* _EXERCISE OBJECTIVE_
Nothing but the lines below between the line holding "Obrázek zobrazuje balíček" and the line holding "Jeden Tag Tortilla", inclusive, should appear in the answer, each set down exactly.

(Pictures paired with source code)
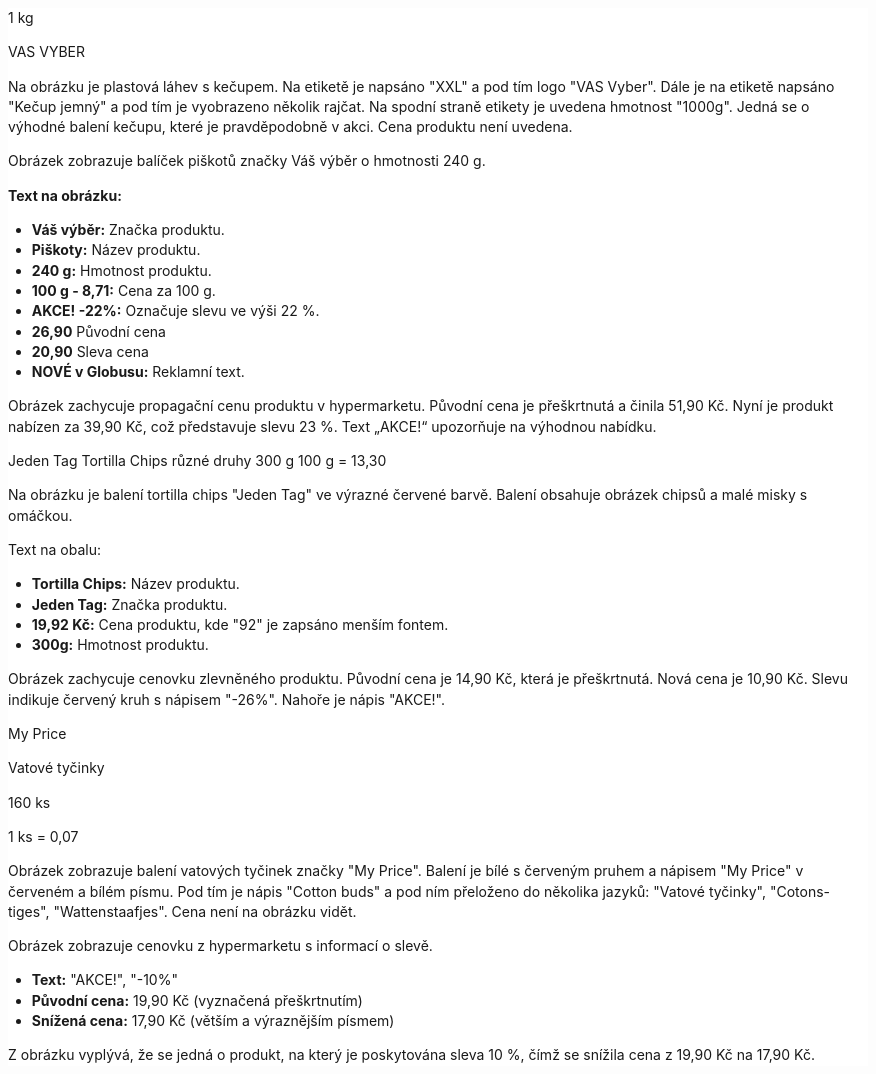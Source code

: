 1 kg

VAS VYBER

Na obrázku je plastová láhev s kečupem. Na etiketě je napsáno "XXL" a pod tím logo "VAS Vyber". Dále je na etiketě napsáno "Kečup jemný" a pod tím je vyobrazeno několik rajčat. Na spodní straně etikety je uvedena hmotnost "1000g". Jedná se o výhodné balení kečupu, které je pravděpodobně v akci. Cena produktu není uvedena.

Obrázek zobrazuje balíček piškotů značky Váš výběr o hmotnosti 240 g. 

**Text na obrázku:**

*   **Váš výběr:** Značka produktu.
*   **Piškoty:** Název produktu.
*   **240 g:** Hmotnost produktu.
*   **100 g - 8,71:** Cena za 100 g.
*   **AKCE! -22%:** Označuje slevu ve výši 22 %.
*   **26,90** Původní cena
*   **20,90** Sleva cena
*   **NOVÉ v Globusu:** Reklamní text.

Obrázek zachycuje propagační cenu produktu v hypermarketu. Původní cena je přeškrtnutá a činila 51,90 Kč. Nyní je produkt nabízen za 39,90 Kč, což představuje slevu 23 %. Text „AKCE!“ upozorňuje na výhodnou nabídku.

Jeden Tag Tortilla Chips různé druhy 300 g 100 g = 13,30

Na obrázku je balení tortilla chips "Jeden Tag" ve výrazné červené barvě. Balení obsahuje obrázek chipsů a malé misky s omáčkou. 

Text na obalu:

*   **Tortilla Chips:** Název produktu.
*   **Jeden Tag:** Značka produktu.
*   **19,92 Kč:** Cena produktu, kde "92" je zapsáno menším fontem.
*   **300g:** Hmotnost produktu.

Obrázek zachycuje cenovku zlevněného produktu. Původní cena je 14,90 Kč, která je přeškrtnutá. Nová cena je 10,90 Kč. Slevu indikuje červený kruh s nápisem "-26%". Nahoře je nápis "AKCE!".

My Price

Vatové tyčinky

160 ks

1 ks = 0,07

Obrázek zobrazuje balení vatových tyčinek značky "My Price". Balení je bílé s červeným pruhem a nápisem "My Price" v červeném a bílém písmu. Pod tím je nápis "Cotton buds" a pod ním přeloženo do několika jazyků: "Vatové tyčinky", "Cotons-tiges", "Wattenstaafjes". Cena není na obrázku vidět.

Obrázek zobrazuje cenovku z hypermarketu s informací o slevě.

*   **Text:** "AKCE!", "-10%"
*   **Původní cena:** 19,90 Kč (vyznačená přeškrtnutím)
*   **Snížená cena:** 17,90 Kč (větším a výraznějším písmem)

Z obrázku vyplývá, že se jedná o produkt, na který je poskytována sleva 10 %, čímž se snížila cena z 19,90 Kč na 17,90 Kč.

* _TASK OUTPUT_
Obrázek zobrazuje balíček piškotů značky Váš výběr o hmotnosti 240 g. 

**Text na obrázku:**

*   **Váš výběr:** Značka produktu.
*   **Piškoty:** Název produktu.
*   **240 g:** Hmotnost produktu.
*   **100 g - 8,71:** Cena za 100 g.
*   **AKCE! -22%:** Označuje slevu ve výši 22 %.
*   **26,90** Původní cena
*   **20,90** Sleva cena
*   **NOVÉ v Globusu:** Reklamní text.

Obrázek zachycuje propagační cenu produktu v hypermarketu. Původní cena je přeškrtnutá a činila 51,90 Kč. Nyní je produkt nabízen za 39,90 Kč, což představuje slevu 23 %. Text „AKCE!“ upozorňuje na výhodnou nabídku.

Jeden Tag Tortilla Chips různé druhy 300 g 100 g = 13,30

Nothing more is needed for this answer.